§ **REQUIRED ACTION**: Every line in the data below that includes "frame" belongs in the answer, copied as it stands.

(Source texts of formatted documents)
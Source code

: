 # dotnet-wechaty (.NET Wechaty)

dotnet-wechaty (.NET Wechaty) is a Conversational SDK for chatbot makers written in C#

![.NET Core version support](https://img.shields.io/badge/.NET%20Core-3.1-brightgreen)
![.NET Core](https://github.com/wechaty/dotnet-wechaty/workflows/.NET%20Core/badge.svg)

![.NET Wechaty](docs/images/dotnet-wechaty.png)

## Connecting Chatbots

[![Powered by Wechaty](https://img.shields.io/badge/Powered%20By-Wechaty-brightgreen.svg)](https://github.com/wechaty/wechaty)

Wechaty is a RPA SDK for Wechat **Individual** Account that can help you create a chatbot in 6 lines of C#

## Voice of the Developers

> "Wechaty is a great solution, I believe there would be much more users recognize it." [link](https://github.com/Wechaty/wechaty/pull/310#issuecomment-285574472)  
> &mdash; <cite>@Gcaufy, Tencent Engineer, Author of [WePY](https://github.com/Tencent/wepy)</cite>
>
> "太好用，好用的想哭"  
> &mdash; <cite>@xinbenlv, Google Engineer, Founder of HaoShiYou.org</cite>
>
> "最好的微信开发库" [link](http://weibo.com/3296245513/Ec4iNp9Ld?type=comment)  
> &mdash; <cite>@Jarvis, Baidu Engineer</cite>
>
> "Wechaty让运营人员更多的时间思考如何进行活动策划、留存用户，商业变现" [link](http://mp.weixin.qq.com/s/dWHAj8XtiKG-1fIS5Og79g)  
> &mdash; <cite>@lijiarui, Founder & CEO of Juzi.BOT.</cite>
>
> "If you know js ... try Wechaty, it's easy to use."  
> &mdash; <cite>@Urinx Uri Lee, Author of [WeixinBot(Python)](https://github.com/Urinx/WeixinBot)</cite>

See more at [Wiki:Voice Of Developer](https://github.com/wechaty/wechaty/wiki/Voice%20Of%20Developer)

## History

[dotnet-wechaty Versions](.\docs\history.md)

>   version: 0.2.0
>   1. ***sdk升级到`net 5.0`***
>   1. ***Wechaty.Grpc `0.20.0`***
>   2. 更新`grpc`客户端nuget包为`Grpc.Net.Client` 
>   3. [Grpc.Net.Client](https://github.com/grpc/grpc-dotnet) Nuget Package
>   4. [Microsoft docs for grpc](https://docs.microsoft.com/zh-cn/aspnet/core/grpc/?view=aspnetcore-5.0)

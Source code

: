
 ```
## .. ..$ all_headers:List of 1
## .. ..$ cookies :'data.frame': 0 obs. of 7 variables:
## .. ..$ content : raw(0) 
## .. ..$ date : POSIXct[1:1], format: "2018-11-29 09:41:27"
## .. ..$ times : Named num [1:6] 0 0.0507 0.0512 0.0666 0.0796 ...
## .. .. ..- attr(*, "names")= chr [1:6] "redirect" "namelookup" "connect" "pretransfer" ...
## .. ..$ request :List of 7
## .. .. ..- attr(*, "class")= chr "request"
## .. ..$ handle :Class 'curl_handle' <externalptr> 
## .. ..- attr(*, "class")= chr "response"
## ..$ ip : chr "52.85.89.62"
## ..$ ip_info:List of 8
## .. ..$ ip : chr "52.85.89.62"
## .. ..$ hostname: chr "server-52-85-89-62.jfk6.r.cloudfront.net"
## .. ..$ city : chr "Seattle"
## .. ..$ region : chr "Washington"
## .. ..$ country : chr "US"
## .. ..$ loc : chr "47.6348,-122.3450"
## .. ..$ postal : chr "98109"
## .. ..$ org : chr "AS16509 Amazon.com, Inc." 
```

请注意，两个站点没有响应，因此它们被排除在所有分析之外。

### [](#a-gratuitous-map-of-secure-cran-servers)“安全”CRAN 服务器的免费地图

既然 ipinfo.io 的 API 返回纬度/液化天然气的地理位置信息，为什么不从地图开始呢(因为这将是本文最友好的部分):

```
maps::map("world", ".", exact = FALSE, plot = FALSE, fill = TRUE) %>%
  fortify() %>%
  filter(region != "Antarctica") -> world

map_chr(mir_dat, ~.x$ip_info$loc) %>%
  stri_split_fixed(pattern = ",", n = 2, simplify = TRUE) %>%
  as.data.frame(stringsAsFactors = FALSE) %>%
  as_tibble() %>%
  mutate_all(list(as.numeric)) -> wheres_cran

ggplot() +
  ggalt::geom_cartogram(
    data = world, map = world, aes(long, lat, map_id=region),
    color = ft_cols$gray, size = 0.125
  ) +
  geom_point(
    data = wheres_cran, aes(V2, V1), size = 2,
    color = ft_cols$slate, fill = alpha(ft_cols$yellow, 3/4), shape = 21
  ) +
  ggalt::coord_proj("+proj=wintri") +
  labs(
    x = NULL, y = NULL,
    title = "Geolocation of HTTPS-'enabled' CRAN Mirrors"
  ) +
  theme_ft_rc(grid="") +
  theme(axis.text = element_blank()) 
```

§ **OUTPUT OF THE TASK**:
## .. ..$ cookies :'data.frame': 0 obs. of 7 variables:
  as.data.frame(stringsAsFactors = FALSE) %>%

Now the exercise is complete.